Task requirements:
Only an exact, complete copy of the listing will serve as the answer.

Records provided:

________

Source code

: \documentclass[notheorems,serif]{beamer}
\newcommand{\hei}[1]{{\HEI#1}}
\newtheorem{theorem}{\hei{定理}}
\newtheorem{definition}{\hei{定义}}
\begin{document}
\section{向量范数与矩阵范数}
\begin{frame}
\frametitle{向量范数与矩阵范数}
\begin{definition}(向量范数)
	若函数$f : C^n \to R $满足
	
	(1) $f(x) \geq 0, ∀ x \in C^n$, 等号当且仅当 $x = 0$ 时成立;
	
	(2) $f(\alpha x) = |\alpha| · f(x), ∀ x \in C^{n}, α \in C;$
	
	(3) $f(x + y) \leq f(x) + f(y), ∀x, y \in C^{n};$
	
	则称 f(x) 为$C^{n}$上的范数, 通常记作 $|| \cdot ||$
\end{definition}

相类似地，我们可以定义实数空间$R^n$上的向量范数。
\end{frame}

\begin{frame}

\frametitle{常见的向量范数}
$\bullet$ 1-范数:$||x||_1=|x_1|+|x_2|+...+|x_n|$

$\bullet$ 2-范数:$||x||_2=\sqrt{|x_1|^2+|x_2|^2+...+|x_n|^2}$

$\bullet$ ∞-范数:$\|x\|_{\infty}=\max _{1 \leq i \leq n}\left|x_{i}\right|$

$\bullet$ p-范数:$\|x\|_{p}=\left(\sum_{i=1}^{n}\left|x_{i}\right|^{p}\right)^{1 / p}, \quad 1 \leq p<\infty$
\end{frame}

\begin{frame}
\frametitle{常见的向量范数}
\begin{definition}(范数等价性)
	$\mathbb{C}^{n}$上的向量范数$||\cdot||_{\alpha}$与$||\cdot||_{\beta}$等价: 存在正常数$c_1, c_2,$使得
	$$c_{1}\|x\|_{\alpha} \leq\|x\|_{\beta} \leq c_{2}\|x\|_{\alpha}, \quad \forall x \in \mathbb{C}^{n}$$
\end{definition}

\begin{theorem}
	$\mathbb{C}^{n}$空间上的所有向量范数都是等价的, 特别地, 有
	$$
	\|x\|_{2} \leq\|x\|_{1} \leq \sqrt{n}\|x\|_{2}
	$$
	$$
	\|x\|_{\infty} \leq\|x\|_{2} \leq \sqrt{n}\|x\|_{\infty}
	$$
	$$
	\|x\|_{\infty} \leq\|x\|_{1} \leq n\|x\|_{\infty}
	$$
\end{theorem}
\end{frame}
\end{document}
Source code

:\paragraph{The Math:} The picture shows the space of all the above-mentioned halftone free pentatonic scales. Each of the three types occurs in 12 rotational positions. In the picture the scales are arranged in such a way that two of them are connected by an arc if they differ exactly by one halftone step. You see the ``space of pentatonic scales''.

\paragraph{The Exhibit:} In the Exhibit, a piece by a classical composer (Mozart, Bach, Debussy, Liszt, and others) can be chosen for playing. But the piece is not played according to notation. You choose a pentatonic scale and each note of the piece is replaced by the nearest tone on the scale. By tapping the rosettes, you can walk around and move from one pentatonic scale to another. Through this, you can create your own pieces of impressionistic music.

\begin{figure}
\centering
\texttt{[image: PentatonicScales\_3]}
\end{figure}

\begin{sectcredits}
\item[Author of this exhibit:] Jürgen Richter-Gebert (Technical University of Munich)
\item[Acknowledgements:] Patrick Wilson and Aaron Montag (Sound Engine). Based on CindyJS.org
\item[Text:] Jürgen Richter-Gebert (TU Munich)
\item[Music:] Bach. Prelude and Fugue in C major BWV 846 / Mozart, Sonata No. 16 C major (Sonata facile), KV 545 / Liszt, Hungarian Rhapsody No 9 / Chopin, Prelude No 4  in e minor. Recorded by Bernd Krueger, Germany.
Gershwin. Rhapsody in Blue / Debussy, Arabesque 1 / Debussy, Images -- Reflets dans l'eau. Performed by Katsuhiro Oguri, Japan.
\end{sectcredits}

________

Output for this task:
Source code

: \documentclass[notheorems,serif]{beamer}
\newcommand{\hei}[1]{{\HEI#1}}
\newtheorem{theorem}{\hei{定理}}
\newtheorem{definition}{\hei{定义}}
\begin{document}
\section{向量范数与矩阵范数}
\begin{frame}
\frametitle{向量范数与矩阵范数}
\begin{definition}(向量范数)
	若函数$f : C^n \to R $满足
	
	(1) $f(x) \geq 0, ∀ x \in C^n$, 等号当且仅当 $x = 0$ 时成立;
	
	(2) $f(\alpha x) = |\alpha| · f(x), ∀ x \in C^{n}, α \in C;$
	
	(3) $f(x + y) \leq f(x) + f(y), ∀x, y \in C^{n};$
	
	则称 f(x) 为$C^{n}$上的范数, 通常记作 $|| \cdot ||$
\end{definition}

相类似地，我们可以定义实数空间$R^n$上的向量范数。
\end{frame}

\begin{frame}

\frametitle{常见的向量范数}
$\bullet$ 1-范数:$||x||_1=|x_1|+|x_2|+...+|x_n|$

$\bullet$ 2-范数:$||x||_2=\sqrt{|x_1|^2+|x_2|^2+...+|x_n|^2}$

$\bullet$ ∞-范数:$\|x\|_{\infty}=\max _{1 \leq i \leq n}\left|x_{i}\right|$

$\bullet$ p-范数:$\|x\|_{p}=\left(\sum_{i=1}^{n}\left|x_{i}\right|^{p}\right)^{1 / p}, \quad 1 \leq p<\infty$
\end{frame}

\begin{frame}
\frametitle{常见的向量范数}
\begin{definition}(范数等价性)
	$\mathbb{C}^{n}$上的向量范数$||\cdot||_{\alpha}$与$||\cdot||_{\beta}$等价: 存在正常数$c_1, c_2,$使得
	$$c_{1}\|x\|_{\alpha} \leq\|x\|_{\beta} \leq c_{2}\|x\|_{\alpha}, \quad \forall x \in \mathbb{C}^{n}$$
\end{definition}

\begin{theorem}
	$\mathbb{C}^{n}$空间上的所有向量范数都是等价的, 特别地, 有
	$$
	\|x\|_{2} \leq\|x\|_{1} \leq \sqrt{n}\|x\|_{2}
	$$
	$$
	\|x\|_{\infty} \leq\|x\|_{2} \leq \sqrt{n}\|x\|_{\infty}
	$$
	$$
	\|x\|_{\infty} \leq\|x\|_{1} \leq n\|x\|_{\infty}
	$$
\end{theorem}
\end{frame}
\end{document}
Source code

:\paragraph{The Math:} The picture shows the space of all the above-mentioned halftone free pentatonic scales. Each of the three types occurs in 12 rotational positions. In the picture the scales are arranged in such a way that two of them are connected by an arc if they differ exactly by one halftone step. You see the ``space of pentatonic scales''.

\paragraph{The Exhibit:} In the Exhibit, a piece by a classical composer (Mozart, Bach, Debussy, Liszt, and others) can be chosen for playing. But the piece is not played according to notation. You choose a pentatonic scale and each note of the piece is replaced by the nearest tone on the scale. By tapping the rosettes, you can walk around and move from one pentatonic scale to another. Through this, you can create your own pieces of impressionistic music.

\begin{figure}
\centering
\texttt{[image: PentatonicScales\_3]}
\end{figure}

\begin{sectcredits}
\item[Author of this exhibit:] Jürgen Richter-Gebert (Technical University of Munich)
\item[Acknowledgements:] Patrick Wilson and Aaron Montag (Sound Engine). Based on CindyJS.org
\item[Text:] Jürgen Richter-Gebert (TU Munich)
\item[Music:] Bach. Prelude and Fugue in C major BWV 846 / Mozart, Sonata No. 16 C major (Sonata facile), KV 545 / Liszt, Hungarian Rhapsody No 9 / Chopin, Prelude No 4  in e minor. Recorded by Bernd Krueger, Germany.
Gershwin. Rhapsody in Blue / Debussy, Arabesque 1 / Debussy, Images -- Reflets dans l'eau. Performed by Katsuhiro Oguri, Japan.
\end{sectcredits}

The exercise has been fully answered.